14. ^In such paradigms the conscious status of the subject is inferred without requiring a verbal report (Tsuchiya et al., 2015; Koch et al., 2016). These are paradigms that seek to distil the confounds of neural correlates of reports from the true correlates of phenomenal consciousness (Aru et al., 2012). For example, a no-report design for binocular rivalry replaces the verbal report with the monitoring of the optokinetic nystagmus (that tracks the eyes’ movement).
15. ^We acknowledge the existence of views according to which there is no reality to phenomenal experience, beyond what is expressed in overt judgments or in intentional content (Dennett, 1990). In this paper we address only views that accept the reality of conscious experience (see also Ellia et al., 2021).

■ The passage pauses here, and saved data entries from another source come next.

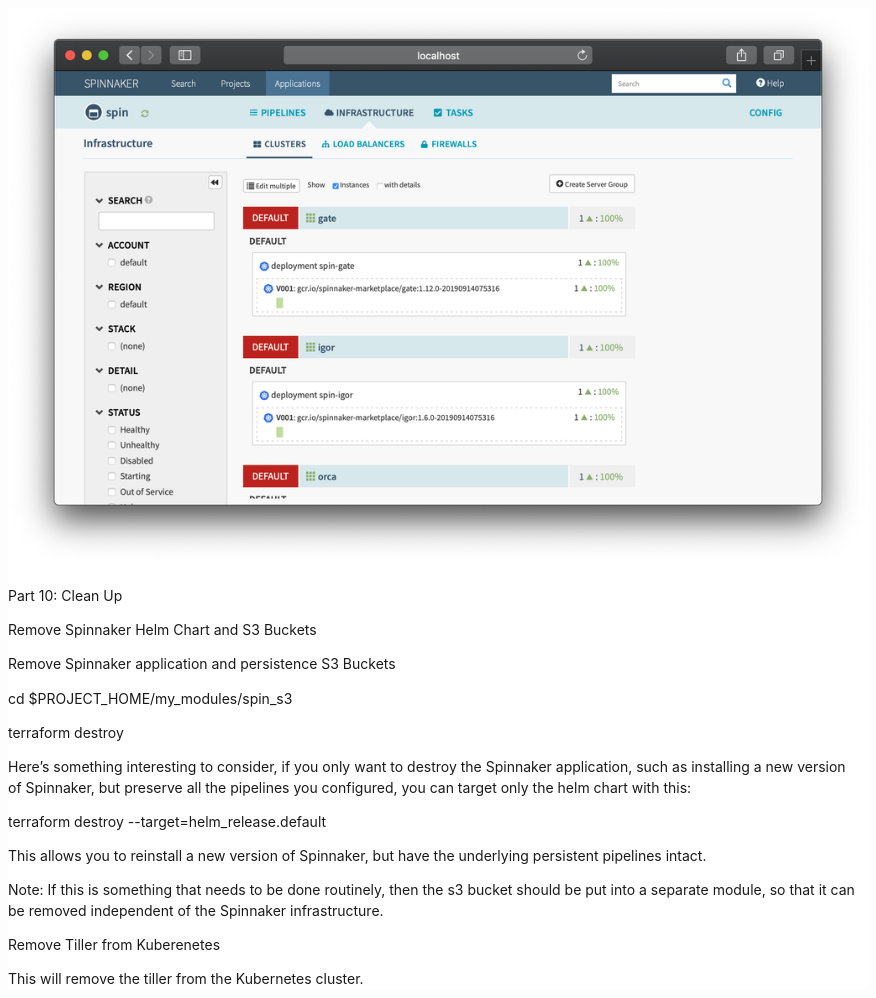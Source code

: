 ![](images/5C1CC4A096304D7B9C7BF84149099725GBG4b4cRCTlA.png)

Part 10: Clean Up

Remove Spinnaker Helm Chart and S3 Buckets

Remove Spinnaker application and persistence S3 Buckets

cd $PROJECT_HOME/my_modules/spin_s3

terraform destroy

Here’s something interesting to consider, if you only want to destroy the Spinnaker application, such as installing a new version of Spinnaker, but preserve all the pipelines you configured, you can target only the helm chart with this:

terraform destroy --target=helm_release.default

This allows you to reinstall a new version of Spinnaker, but have the underlying persistent pipelines intact.

Note: If this is something that needs to be done routinely, then the s3 bucket should be put into a separate module, so that it can be removed independent of the Spinnaker infrastructure.

Remove Tiller from Kuberenetes

This will remove the tiller from the Kubernetes cluster.
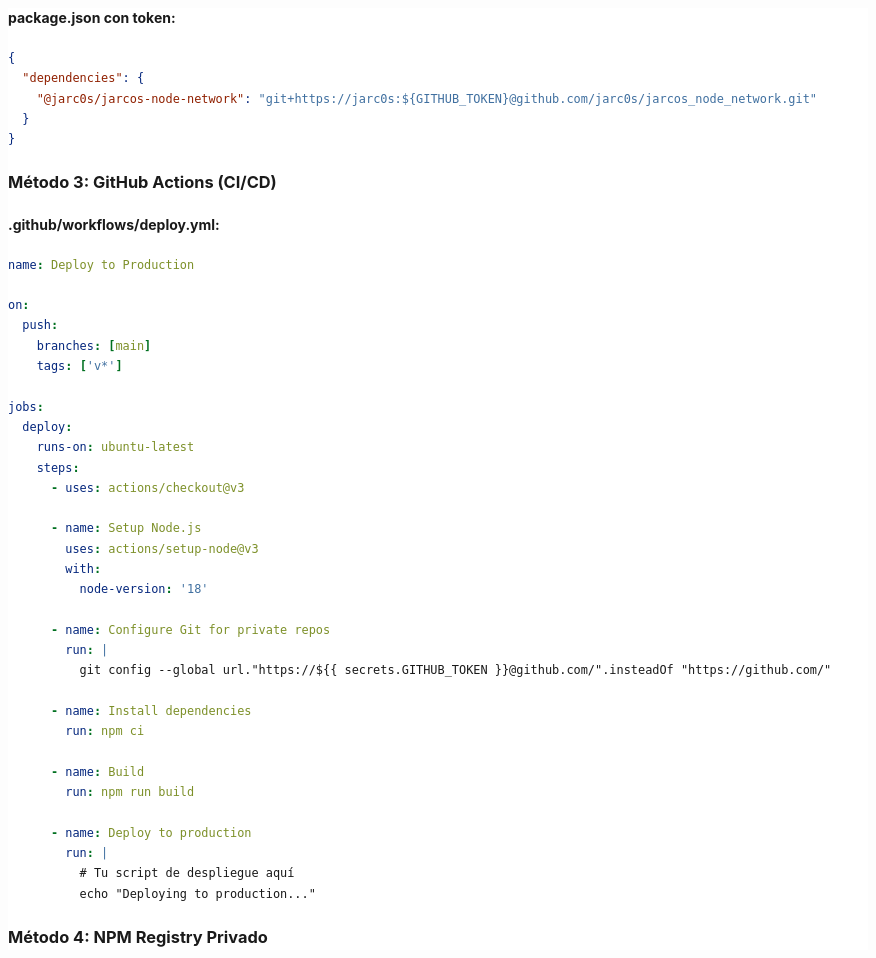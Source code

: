 #### **package.json con token:**

```json
{
  "dependencies": {
    "@jarc0s/jarcos-node-network": "git+https://jarc0s:${GITHUB_TOKEN}@github.com/jarc0s/jarcos_node_network.git"
  }
}
```

### **Método 3: GitHub Actions (CI/CD)**

#### **.github/workflows/deploy.yml:**

```yaml
name: Deploy to Production

on:
  push:
    branches: [main]
    tags: ['v*']

jobs:
  deploy:
    runs-on: ubuntu-latest
    steps:
      - uses: actions/checkout@v3
      
      - name: Setup Node.js
        uses: actions/setup-node@v3
        with:
          node-version: '18'
          
      - name: Configure Git for private repos
        run: |
          git config --global url."https://${{ secrets.GITHUB_TOKEN }}@github.com/".insteadOf "https://github.com/"
          
      - name: Install dependencies
        run: npm ci
        
      - name: Build
        run: npm run build
        
      - name: Deploy to production
        run: |
          # Tu script de despliegue aquí
          echo "Deploying to production..."
```

### **Método 4: NPM Registry Privado**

16. ^The test suggested above examines the necessity of neural recurrence to consciousness. A similar test can be suggested to test its sufficiency. In the latter, one starts from a no consciousness state (say, a dreamless sleep) and carries out an intervention that enhances the strength of recurrent connections. If the subject experiences an increase in consciousness (say transition to dream state) this would provide support for the idea the neural recurrence is sufficient for consciousness. It is not our aim here to argue for either the necessity or sufficiency of recurrent activity, but only to suggest that they are valid scientific hypotheses.
17. ^Contrary to what the strongest form of verificationism implies, there are abundant examples showing that directly unobservable entities (atoms, electrons or black holes) are taken as real in the physical sciences, once they enable us to account for a variety of data in a parsimonious way. This makes them valid scientific entities (for example, Boltzmann atomic theory was accepted despite strong opposition from Ernst Mach, based on positivist/verificationist commitments). The phenomenal experience of others is a similar aspect of reality we believe science needs to accept as valid, rather than restricting itself to verbal/behavioral protocol. We acknowledge that the UA proponents might consider phenomenal experience as a scientifically valid construal that is inferred from observations, rather than being directly observable. However, although that might be true for other systems, consciousness remains directly observable in us. If UA proponents do not want to endorse the strongest form of verificationism, they would need to accept the scientific legitimacy of the first-person perspective.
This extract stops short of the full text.